A&O derivatives partner David Wakeling came up with the concept. He said the programme ‘will allow [major banks] to carry on trading derivatives without worrying that they may be, for example, complying with the US rules, but they’re not compliant with the Singapore rules. What we’re doing is gold plating all the regimes and making sure their trading relationships works all over in the world.’

After finishing a prototype of the programme in June last year, A&O approached Deloitte with a proposal in November. Wakeling (pictured) added: ‘We thought that it was all very well that our system would spit out a beautifully crafted legally compliant document, but it would probably be negotiated and there’s a lot of work around execution. We started talking to Deloitte and said: “You’re very good at large scale, disciplined projects.” The scale is thousands and thousands of contracts in multiple jurisdictions, so it’s the managed services arm coming in from Deloitte.’

A pioneering tie-up of a leading accountancy group and an elite global law firm on a high stakes project will be seen as a significant development for the legal industry and further bolster A&O’s progressive credentials after previous initiatives such as its flexi-lawyer arm Peerpoint and its suite of online services, aosphere.

A&O senior partner Wim Dejonghe commented: ‘MarginMatrix is an example of the way in which we are evolving our offering in the face of changing client needs. We foster a culture of entrepreneurialism and risk-taking, which enables our partners to deliver market-leading initiatives like this one.’

The new OTC regulation was expected to come into force on 1 September but the European Commission last week said the implementation deadline would move back, with a likely date in the middle of 2017, though US implementation will happen in September.

Wakeling said the reaction to the project has been positive. Six global banks have already signed up to the service including one ‘Bulge Bracket’ house. ‘What became very clear very quickly is that this is exactly what they needed. This is a very worrying thing to have global regulations kicking in this year in lots of regimes which are very complicated and a system and a process was exactly what they needed,’ Wakeling told Legal Business. ‘We very quickly picked up quite a lot of clients. It’s become a very significant business for us.’
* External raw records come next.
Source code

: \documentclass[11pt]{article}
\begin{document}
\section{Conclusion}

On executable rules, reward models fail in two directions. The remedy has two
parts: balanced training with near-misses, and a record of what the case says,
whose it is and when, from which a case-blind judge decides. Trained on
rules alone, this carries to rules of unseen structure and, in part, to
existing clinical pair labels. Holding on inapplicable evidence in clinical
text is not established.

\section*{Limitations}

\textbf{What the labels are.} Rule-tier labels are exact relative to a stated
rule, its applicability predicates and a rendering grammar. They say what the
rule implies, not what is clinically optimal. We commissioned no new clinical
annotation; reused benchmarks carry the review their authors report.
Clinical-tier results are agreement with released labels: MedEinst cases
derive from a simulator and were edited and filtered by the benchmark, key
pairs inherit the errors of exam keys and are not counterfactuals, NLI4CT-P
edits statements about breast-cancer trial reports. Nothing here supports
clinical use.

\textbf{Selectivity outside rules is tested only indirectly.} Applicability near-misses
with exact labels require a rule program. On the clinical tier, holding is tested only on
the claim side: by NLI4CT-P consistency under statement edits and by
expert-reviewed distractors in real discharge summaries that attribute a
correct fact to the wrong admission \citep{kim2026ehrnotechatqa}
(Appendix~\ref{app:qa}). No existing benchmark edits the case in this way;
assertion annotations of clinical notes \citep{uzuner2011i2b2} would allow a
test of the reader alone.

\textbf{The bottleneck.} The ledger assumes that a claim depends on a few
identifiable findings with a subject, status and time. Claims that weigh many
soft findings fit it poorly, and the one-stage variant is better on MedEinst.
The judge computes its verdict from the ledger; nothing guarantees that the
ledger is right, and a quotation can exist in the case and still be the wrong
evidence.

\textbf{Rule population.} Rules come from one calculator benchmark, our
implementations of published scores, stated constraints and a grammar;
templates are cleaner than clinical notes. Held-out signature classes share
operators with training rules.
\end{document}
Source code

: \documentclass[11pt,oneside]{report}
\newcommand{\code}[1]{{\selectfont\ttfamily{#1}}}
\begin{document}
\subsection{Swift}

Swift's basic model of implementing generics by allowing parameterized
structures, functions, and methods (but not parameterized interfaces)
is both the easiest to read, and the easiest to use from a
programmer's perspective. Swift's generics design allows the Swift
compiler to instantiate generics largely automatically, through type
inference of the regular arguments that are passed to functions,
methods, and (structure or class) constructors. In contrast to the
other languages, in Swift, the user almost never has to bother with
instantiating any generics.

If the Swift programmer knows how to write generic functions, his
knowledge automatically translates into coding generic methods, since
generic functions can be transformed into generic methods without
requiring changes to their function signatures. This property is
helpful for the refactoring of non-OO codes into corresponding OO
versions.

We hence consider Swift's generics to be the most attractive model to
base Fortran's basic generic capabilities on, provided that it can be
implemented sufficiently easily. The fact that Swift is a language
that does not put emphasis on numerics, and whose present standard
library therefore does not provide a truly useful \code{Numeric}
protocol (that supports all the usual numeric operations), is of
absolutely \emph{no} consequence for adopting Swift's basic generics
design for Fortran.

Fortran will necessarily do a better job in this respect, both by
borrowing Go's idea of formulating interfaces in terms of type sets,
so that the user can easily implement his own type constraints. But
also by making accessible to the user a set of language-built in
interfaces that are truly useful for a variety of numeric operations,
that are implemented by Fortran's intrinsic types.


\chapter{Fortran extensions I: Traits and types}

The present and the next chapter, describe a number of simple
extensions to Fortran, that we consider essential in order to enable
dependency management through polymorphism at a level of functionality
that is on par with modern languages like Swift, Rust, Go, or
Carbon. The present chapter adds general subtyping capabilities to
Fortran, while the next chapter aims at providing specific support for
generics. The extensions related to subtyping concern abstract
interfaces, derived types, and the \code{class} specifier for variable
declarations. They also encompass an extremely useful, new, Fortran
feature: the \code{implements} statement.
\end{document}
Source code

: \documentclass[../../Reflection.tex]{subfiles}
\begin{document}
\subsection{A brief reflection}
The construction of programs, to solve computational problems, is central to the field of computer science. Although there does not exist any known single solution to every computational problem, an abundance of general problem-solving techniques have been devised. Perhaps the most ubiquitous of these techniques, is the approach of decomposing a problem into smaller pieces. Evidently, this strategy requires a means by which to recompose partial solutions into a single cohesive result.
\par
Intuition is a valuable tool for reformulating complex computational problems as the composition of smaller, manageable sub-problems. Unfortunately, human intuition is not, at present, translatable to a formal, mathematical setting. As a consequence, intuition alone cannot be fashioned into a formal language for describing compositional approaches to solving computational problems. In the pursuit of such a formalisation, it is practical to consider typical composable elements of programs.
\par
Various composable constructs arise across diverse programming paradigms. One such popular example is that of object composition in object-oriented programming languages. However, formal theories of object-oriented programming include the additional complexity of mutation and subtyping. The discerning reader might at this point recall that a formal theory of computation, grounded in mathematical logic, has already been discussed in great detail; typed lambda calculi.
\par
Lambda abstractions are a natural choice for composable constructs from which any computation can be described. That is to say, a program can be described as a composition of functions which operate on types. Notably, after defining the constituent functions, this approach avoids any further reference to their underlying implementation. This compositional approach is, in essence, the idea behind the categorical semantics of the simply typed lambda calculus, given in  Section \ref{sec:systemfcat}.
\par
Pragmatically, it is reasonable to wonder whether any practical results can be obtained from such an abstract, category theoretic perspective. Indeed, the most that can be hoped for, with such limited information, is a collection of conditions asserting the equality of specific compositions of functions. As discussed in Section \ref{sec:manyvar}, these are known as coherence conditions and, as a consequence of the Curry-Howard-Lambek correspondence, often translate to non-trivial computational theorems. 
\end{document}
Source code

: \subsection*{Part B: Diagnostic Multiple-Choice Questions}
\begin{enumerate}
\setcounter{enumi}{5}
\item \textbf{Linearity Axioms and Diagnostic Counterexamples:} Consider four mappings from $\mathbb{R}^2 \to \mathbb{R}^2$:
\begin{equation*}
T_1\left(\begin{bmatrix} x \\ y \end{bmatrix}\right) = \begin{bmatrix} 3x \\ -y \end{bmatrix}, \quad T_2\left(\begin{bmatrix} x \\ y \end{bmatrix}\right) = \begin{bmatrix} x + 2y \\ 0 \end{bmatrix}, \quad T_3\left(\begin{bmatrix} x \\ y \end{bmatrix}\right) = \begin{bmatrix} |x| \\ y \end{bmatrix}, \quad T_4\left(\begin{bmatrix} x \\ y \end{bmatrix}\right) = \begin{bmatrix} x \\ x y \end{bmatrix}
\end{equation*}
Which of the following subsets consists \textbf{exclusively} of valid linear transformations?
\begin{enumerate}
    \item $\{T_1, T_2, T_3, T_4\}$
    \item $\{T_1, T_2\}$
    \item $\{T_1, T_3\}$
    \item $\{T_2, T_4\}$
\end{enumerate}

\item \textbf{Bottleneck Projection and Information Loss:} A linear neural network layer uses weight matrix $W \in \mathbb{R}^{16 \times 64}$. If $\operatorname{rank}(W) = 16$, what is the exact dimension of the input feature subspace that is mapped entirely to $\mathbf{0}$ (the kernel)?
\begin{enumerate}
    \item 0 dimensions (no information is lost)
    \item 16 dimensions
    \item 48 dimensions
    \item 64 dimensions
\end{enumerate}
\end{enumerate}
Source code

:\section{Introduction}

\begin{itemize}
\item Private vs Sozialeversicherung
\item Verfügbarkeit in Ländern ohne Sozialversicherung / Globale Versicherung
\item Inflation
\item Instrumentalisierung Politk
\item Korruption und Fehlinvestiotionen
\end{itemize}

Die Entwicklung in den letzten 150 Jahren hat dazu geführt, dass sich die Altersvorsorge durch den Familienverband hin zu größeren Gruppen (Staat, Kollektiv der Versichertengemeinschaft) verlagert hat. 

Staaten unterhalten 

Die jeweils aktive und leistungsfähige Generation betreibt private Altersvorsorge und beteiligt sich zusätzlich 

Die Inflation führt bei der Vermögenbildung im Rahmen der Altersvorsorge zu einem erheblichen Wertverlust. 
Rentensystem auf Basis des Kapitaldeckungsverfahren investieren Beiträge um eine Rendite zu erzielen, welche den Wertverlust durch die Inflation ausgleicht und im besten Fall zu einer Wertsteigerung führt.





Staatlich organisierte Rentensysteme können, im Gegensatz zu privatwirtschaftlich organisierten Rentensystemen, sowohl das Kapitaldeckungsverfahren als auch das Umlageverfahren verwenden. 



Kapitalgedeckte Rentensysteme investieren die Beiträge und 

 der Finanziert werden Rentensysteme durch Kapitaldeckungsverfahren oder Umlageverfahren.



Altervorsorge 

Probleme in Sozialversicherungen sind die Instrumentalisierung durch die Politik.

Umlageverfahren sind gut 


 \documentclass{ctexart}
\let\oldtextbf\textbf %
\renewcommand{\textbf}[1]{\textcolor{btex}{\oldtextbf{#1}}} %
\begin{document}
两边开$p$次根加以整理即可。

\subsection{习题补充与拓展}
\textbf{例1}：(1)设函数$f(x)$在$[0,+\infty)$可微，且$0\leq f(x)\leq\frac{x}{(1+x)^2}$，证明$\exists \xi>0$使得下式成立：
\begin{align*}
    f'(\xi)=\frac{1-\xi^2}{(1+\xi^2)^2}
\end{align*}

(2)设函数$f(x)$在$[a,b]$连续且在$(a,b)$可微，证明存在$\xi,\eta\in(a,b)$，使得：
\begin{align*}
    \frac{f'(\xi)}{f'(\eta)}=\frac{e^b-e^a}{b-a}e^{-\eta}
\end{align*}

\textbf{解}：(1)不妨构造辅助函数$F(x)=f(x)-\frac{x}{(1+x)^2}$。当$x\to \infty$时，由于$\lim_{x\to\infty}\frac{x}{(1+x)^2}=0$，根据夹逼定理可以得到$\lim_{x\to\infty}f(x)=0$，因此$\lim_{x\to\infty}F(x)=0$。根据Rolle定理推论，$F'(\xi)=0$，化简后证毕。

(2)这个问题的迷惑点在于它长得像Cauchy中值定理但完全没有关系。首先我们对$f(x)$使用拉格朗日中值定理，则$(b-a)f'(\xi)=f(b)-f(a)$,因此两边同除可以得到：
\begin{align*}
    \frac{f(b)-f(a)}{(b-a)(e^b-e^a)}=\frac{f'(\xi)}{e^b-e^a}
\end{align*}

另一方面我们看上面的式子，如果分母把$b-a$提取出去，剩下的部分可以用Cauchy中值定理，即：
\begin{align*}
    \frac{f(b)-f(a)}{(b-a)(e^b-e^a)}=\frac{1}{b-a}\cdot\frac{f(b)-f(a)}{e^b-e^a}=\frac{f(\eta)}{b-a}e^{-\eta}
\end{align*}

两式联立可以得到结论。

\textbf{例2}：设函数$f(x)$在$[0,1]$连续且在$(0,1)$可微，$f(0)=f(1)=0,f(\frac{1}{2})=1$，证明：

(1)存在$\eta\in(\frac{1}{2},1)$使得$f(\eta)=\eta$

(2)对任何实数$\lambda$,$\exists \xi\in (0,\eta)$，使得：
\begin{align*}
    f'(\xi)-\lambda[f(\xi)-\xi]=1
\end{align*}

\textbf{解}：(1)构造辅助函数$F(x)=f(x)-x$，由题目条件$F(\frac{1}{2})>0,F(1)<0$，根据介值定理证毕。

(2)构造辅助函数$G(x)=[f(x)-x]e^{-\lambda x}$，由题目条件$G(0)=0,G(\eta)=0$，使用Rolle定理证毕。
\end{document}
Around 20 A&O partners are dedicating ‘significant’ time to implementation. A&O’s London derivatives partners Emma Dwyer, Guy Antrobus and Paul Cluley worked with Wakeling through the programme’s creation. Hong Kong derivatives partner Ross Stewart and regulatory/capital markets partner Yvonne Siew, Singapore capital markets partner Matthew Hebburn, New York derivatives partners Deborah North and David Lucking, and Washington DC-based partner Bill Satchell have also been involved.

Deloitte’s team working on the project includes its New York, Hong Kong and London offices. Its team is led by partners Hugo Morris and Katelyn Brown.

Morris commented: ‘MarginMatrix’s ability to codify the law across multiple jurisdictions, auto-draft contracts and provide a controlled workflow environment for contract negotiations will lead to significant cost savings and help maximise institutions’ ability to achieve regulatory compliance.’